RCU-protected hash tables are implemented using open chaining, with RCU-protected linked lists being provided for the hash buckets. Readers traverse these linked lists without using locks, atomic operations or other forms of mutual exclusion. Writers performing updates to hash table elements protect the readers by waiting for a grace period to elapse before freeing any stale data that the readers may have been referencing.
A challenge respecting RCU-protected hash tables is the need to support efficient hash table resizing. The ability to dynamically resize a hash table stems from the fact that the performance and suitability of hash tables depend heavily on choosing the appropriate size for the table. Making a hash table too small will lead to excessively long hash chains and poor performance. Making a hash table too large will consume too much memory, reducing the memory available for other applications or performance-improving caches, and increasing hardware requirements. Many systems and applications cannot know the proper size of a hash table in advance. Software designed for use on a wide range of system configurations with varying needs may not have the option of choosing a single hash table size suitable for all supported system configurations. Furthermore, the needs of a system may change at run time due to numerous factors, and software must scale both up and down dynamically to meet these needs. For example, in a system that supports virtual computing environments, the ability to shrink a hash table can be particularly important so that memory can be reallocated from one virtual environment to another.
Resizing an RCU-protected hash table so as to either increase or decrease the hash table size results in hash buckets being respectively added to or removed from the hash table, with a corresponding change being made to the hash function. This usually entails one or more hash table elements having to be relocated to a different hash bucket, which can be disruptive to readers if care is not taken to protect their operations during the resizing operation. Existing RCU-protected hash tables support reader-friendly hash table resizing using several approaches. However, there are shortcomings that are variously associated with these approaches, such as (1) the need to maintain duplicate sets of per-element list links, thereby increasing the hash table memory foot print, (2) the need to incur large numbers of grace period delays and require readers to search two hash table versions during resizing, and (3) the need to copy data hash table elements, which makes it difficult or impossible for readers to maintain long-lived references to such elements. The present disclosure presents a new technique that enables optimized resizing of RCU-protected hash tables while permitting concurrent read access without any of the above deficiencies.
A method, system and computer program product are provided for resizing an RCU-protected hash table stored in a memory. According to the disclosed technique, a second RCU-protected hash table is allocated in the memory. The second hash table represents a resized version of said first hash table that has a different number of hash buckets than the first hash table, the second hash table buckets being defined but initially having no hash table elements. The second hash table is populated by linking each hash bucket of the second hash table to all hash buckets of the first hash table containing elements that hash to the second hash table bucket. The second hash table is then published so that it is available for searching by hash table readers. The first hash table is freed from memory after waiting for a grace period which guarantees that no readers searching the first hash table will be affected by the freeing.

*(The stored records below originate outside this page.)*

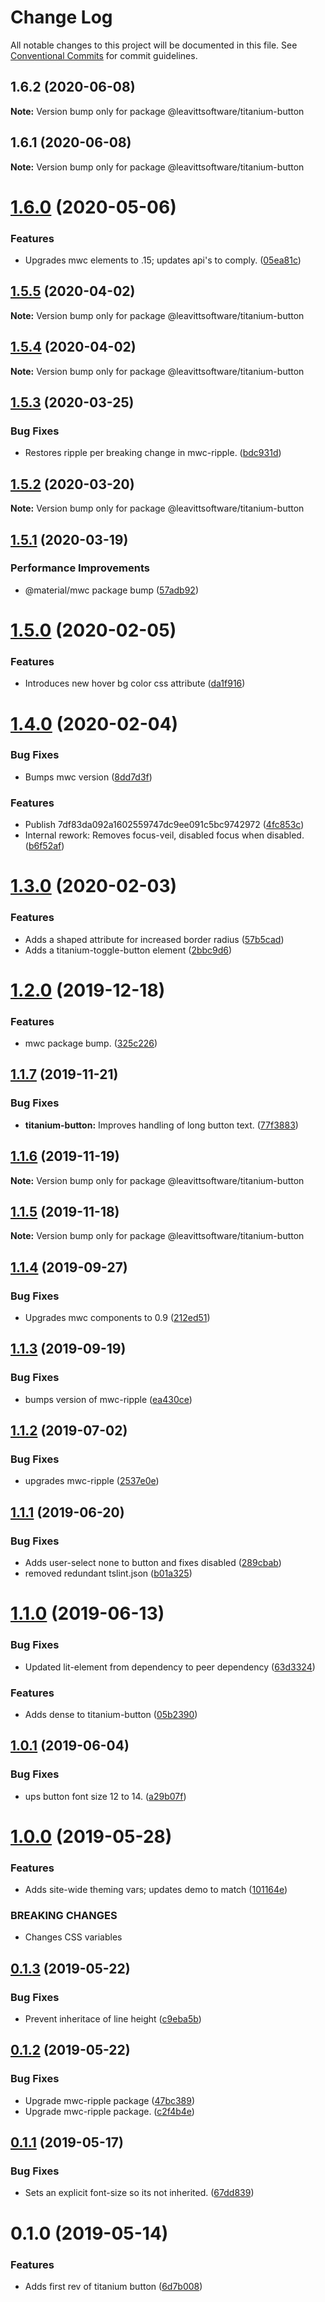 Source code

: # Change Log

All notable changes to this project will be documented in this file.
See [Conventional Commits](https://conventionalcommits.org) for commit guidelines.

## 1.6.2 (2020-06-08)

**Note:** Version bump only for package @leavittsoftware/titanium-button





## 1.6.1 (2020-06-08)

**Note:** Version bump only for package @leavittsoftware/titanium-button





# [1.6.0](https://github.com/LeavittSoftware/titanium-elements/compare/@leavittsoftware/titanium-button@1.5.5...@leavittsoftware/titanium-button@1.6.0) (2020-05-06)


### Features

* Upgrades mwc elements to .15; updates api's to comply. ([05ea81c](https://github.com/LeavittSoftware/titanium-elements/commit/05ea81cb6852d056c6f58d7cc0a1dd2ea0efea86))





## [1.5.5](https://github.com/LeavittSoftware/titanium-elements/compare/@leavittsoftware/titanium-button@1.5.4...@leavittsoftware/titanium-button@1.5.5) (2020-04-02)

**Note:** Version bump only for package @leavittsoftware/titanium-button





## [1.5.4](https://github.com/LeavittSoftware/titanium-elements/compare/@leavittsoftware/titanium-button@1.5.3...@leavittsoftware/titanium-button@1.5.4) (2020-04-02)

**Note:** Version bump only for package @leavittsoftware/titanium-button





## [1.5.3](https://github.com/LeavittSoftware/titanium-elements/compare/@leavittsoftware/titanium-button@1.5.2...@leavittsoftware/titanium-button@1.5.3) (2020-03-25)


### Bug Fixes

* Restores ripple per breaking change in mwc-ripple. ([bdc931d](https://github.com/LeavittSoftware/titanium-elements/commit/bdc931d5b26e790128a36e9c589ecaa969937983))





## [1.5.2](https://github.com/LeavittSoftware/titanium-elements/compare/@leavittsoftware/titanium-button@1.5.1...@leavittsoftware/titanium-button@1.5.2) (2020-03-20)

**Note:** Version bump only for package @leavittsoftware/titanium-button





## [1.5.1](https://github.com/LeavittSoftware/titanium-elements/compare/@leavittsoftware/titanium-button@1.5.0...@leavittsoftware/titanium-button@1.5.1) (2020-03-19)


### Performance Improvements

* @material/mwc package bump  ([57adb92](https://github.com/LeavittSoftware/titanium-elements/commit/57adb92c645196c926cc8a6e8f93a5f713274fe8))





# [1.5.0](https://github.com/LeavittSoftware/titanium-elements/compare/@leavittsoftware/titanium-button@1.4.0...@leavittsoftware/titanium-button@1.5.0) (2020-02-05)


### Features

* Introduces new hover bg color css attribute ([da1f916](https://github.com/LeavittSoftware/titanium-elements/commit/da1f9164f4545b5b6608b12dddb07fe6fa4460b7))





# [1.4.0](https://github.com/LeavittSoftware/titanium-elements/compare/@leavittsoftware/titanium-button@1.3.0...@leavittsoftware/titanium-button@1.4.0) (2020-02-04)


### Bug Fixes

* Bumps mwc version ([8dd7d3f](https://github.com/LeavittSoftware/titanium-elements/commit/8dd7d3fee6c7e2d57667b06f2e894b9b3de4c36a))


### Features

*  Publish 7df83da092a1602559747dc9ee091c5bc9742972 ([4fc853c](https://github.com/LeavittSoftware/titanium-elements/commit/4fc853c827e521b1c63b4d7f1748776798cf0e0c))
* Internal rework: Removes focus-veil, disabled focus when disabled.  ([b6f52af](https://github.com/LeavittSoftware/titanium-elements/commit/b6f52afaa78006c8414c32146c4a613e6273dafb))





# [1.3.0](https://github.com/LeavittSoftware/titanium-elements/compare/@leavittsoftware/titanium-button@1.2.0...@leavittsoftware/titanium-button@1.3.0) (2020-02-03)


### Features

* Adds a shaped attribute for increased border radius ([57b5cad](https://github.com/LeavittSoftware/titanium-elements/commit/57b5cad8dd73f14da5045de99b9677d441337421))
* Adds a titanium-toggle-button element ([2bbc9d6](https://github.com/LeavittSoftware/titanium-elements/commit/2bbc9d6000e70754497509dd762b3f0190e9bca7))





# [1.2.0](https://github.com/LeavittSoftware/titanium-elements/compare/@leavittsoftware/titanium-button@1.1.7...@leavittsoftware/titanium-button@1.2.0) (2019-12-18)


### Features

* mwc package bump. ([325c226](https://github.com/LeavittSoftware/titanium-elements/commit/325c2263253fca0b453ee6f77820e36b5967a098))





## [1.1.7](https://github.com/LeavittSoftware/titanium-elements/compare/@leavittsoftware/titanium-button@1.1.6...@leavittsoftware/titanium-button@1.1.7) (2019-11-21)


### Bug Fixes

* **titanium-button:** Improves handling of long button text. ([77f3883](https://github.com/LeavittSoftware/titanium-elements/commit/77f388398521b45af0d76daa8291b22a059700e2))





## [1.1.6](https://github.com/LeavittSoftware/titanium-elements/compare/@leavittsoftware/titanium-button@1.1.5...@leavittsoftware/titanium-button@1.1.6) (2019-11-19)

**Note:** Version bump only for package @leavittsoftware/titanium-button





## [1.1.5](https://github.com/LeavittSoftware/titanium-elements/compare/@leavittsoftware/titanium-button@1.1.4...@leavittsoftware/titanium-button@1.1.5) (2019-11-18)

**Note:** Version bump only for package @leavittsoftware/titanium-button





## [1.1.4](https://github.com/LeavittSoftware/titanium-elements/compare/@leavittsoftware/titanium-button@1.1.3...@leavittsoftware/titanium-button@1.1.4) (2019-09-27)


### Bug Fixes

* Upgrades mwc components to 0.9 ([212ed51](https://github.com/LeavittSoftware/titanium-elements/commit/212ed51))





## [1.1.3](https://github.com/LeavittSoftware/titanium-elements/compare/@leavittsoftware/titanium-button@1.1.2...@leavittsoftware/titanium-button@1.1.3) (2019-09-19)


### Bug Fixes

* bumps version of mwc-ripple ([ea430ce](https://github.com/LeavittSoftware/titanium-elements/commit/ea430ce))





## [1.1.2](https://github.com/LeavittSoftware/titanium-elements/compare/@leavittsoftware/titanium-button@1.1.1...@leavittsoftware/titanium-button@1.1.2) (2019-07-02)


### Bug Fixes

* upgrades mwc-ripple ([2537e0e](https://github.com/LeavittSoftware/titanium-elements/commit/2537e0e))





## [1.1.1](https://github.com/LeavittSoftware/titanium-elements/compare/@leavittsoftware/titanium-button@1.1.0...@leavittsoftware/titanium-button@1.1.1) (2019-06-20)


### Bug Fixes

* Adds user-select none to button and fixes disabled ([289cbab](https://github.com/LeavittSoftware/titanium-elements/commit/289cbab))
* removed redundant tslint.json ([b01a325](https://github.com/LeavittSoftware/titanium-elements/commit/b01a325))





# [1.1.0](https://github.com/LeavittSoftware/titanium-elements/compare/@leavittsoftware/titanium-button@1.0.1...@leavittsoftware/titanium-button@1.1.0) (2019-06-13)


### Bug Fixes

* Updated lit-element from dependency to peer dependency ([63d3324](https://github.com/LeavittSoftware/titanium-elements/commit/63d3324))


### Features

* Adds dense to titanium-button ([05b2390](https://github.com/LeavittSoftware/titanium-elements/commit/05b2390))





## [1.0.1](https://github.com/LeavittSoftware/titanium-elements/compare/@leavittsoftware/titanium-button@1.0.0...@leavittsoftware/titanium-button@1.0.1) (2019-06-04)


### Bug Fixes

* ups button font size 12 to 14. ([a29b07f](https://github.com/LeavittSoftware/titanium-elements/commit/a29b07f))





# [1.0.0](https://github.com/LeavittSoftware/titanium-elements/compare/@leavittsoftware/titanium-button@0.1.3...@leavittsoftware/titanium-button@1.0.0) (2019-05-28)


### Features

* Adds site-wide theming vars; updates demo to match ([101164e](https://github.com/LeavittSoftware/titanium-elements/commit/101164e))


### BREAKING CHANGES

* Changes CSS variables





## [0.1.3](https://github.com/LeavittSoftware/titanium-elements/compare/@leavittsoftware/titanium-button@0.1.2...@leavittsoftware/titanium-button@0.1.3) (2019-05-22)


### Bug Fixes

* Prevent inheritace of line height ([c9eba5b](https://github.com/LeavittSoftware/titanium-elements/commit/c9eba5b))





## [0.1.2](https://github.com/LeavittSoftware/titanium-elements/compare/@leavittsoftware/titanium-button@0.1.1...@leavittsoftware/titanium-button@0.1.2) (2019-05-22)


### Bug Fixes

* Upgrade mwc-ripple package ([47bc389](https://github.com/LeavittSoftware/titanium-elements/commit/47bc389))
* Upgrade mwc-ripple package. ([c2f4b4e](https://github.com/LeavittSoftware/titanium-elements/commit/c2f4b4e))





## [0.1.1](https://github.com/LeavittSoftware/titanium-elements/compare/@leavittsoftware/titanium-button@0.1.0...@leavittsoftware/titanium-button@0.1.1) (2019-05-17)


### Bug Fixes

* Sets an explicit font-size so its not inherited. ([67dd839](https://github.com/LeavittSoftware/titanium-elements/commit/67dd839))





# 0.1.0 (2019-05-14)


### Features

* Adds first rev of titanium button ([6d7b008](https://github.com/LeavittSoftware/titanium-elements/commit/6d7b008))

In an embodiment, the second hash table has a size that is an integral factor of a size of the first hash table. In a further embodiment, the resizing comprises shrinking the hash table. In that case, (1) a hash function is selected for the second hash table so that elements of a given hash bucket of the first hash table map to a single hash bucket of the second hash table, and (2) the second hash table bucket links to a first hash bucket of the first hash table that in turn links to at least one additional hash bucket of the first hash table, such that the second hash table bucket chains through different buckets of first hash table whose elements map to the second hash table bucket.
In a further embodiment, the resizing comprises expanding the hash table. In that case, (1) a hash function is selected for the second hash table so that elements of a given hash bucket in the first hash table map to a predictable set of hash buckets of the second hash table, and (2) at least two hash buckets of the second hash table link to the same hash bucket of the first hash table due to the first hash table bucket containing elements that map to different hash buckets of the second hash table. In accordance with this embodiment, the disclosed technique may further include separating the hash bucket of the first hash table into the hash buckets of said second hash table. The separating may be performed by de-linking chains of elements in the hash bucket of the first hash table that respectively hash to different hash buckets of the second hash table. In particular, the separation may be performed by successively changing links from elements in the linked list representing the first hash table bucket to point to the next element of the linked list that hashes to the same bucket in the second hash table, or to point to a bucket-ending sentinel value (e.g., NULL). The separating includes waiting for a grace period before de-linking any two of the chains from each other, the grace period guaranteeing that no readers searching the second hash table will be affected by the de-linking.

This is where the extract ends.